======== TASK INPUT

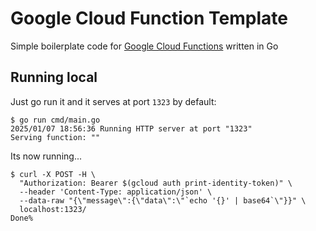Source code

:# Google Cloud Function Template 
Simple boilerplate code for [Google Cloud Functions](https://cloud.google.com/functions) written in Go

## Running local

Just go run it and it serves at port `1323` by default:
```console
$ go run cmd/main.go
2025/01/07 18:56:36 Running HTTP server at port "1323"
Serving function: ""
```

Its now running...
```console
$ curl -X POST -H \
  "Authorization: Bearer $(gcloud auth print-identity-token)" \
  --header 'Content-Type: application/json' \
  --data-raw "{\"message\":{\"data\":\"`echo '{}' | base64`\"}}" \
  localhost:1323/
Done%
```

================
======== TASK INPUT

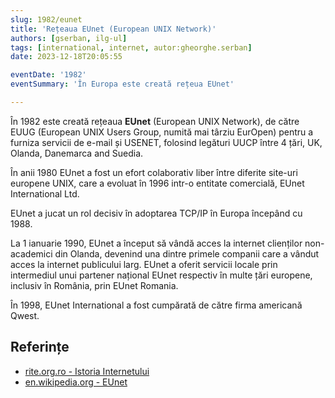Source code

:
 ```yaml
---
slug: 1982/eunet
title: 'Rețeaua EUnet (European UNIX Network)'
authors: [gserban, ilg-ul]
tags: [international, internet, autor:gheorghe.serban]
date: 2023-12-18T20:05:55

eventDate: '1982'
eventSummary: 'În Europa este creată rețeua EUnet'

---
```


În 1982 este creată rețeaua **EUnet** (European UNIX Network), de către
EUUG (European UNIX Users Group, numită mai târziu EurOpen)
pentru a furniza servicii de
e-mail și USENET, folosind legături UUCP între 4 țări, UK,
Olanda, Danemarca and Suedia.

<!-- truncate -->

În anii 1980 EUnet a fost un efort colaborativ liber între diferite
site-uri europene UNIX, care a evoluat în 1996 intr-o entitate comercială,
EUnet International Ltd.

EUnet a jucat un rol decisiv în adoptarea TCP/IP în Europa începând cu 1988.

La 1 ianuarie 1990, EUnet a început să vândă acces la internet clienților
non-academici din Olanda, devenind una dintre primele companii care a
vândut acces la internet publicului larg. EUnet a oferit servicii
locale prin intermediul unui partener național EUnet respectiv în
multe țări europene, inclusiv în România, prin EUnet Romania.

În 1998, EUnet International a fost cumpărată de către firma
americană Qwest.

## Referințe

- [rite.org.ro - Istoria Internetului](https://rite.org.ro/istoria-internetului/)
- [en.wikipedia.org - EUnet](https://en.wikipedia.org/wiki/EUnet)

================
======== TASK INPUT

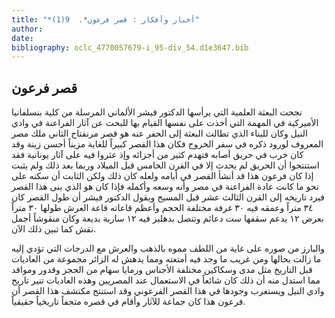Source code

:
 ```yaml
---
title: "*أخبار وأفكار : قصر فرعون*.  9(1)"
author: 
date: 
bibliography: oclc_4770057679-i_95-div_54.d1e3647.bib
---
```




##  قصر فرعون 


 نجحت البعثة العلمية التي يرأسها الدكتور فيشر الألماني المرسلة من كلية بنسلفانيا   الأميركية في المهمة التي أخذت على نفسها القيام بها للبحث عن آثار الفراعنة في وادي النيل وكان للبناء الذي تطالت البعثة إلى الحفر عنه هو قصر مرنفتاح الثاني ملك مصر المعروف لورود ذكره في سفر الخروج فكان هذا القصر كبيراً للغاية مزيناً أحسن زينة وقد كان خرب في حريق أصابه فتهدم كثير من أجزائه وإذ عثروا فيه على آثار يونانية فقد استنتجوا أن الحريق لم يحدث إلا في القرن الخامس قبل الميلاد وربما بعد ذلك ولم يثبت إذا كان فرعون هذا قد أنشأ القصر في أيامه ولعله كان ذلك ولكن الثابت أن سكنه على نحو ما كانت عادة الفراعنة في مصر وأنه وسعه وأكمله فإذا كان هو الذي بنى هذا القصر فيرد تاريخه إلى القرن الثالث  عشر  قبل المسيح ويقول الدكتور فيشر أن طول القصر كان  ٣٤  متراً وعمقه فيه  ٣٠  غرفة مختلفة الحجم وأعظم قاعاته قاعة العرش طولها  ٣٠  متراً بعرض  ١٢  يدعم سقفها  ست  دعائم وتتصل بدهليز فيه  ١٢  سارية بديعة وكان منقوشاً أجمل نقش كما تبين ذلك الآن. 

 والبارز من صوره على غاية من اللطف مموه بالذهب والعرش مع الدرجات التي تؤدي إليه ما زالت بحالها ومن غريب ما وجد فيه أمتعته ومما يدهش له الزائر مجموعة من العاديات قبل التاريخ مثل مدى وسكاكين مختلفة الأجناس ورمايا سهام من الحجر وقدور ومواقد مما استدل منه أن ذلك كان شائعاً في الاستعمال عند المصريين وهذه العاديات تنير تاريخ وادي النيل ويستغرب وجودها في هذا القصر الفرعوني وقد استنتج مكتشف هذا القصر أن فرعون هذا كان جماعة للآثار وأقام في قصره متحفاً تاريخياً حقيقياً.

================

Say how many lines above include "între". The number alone is the answer.

2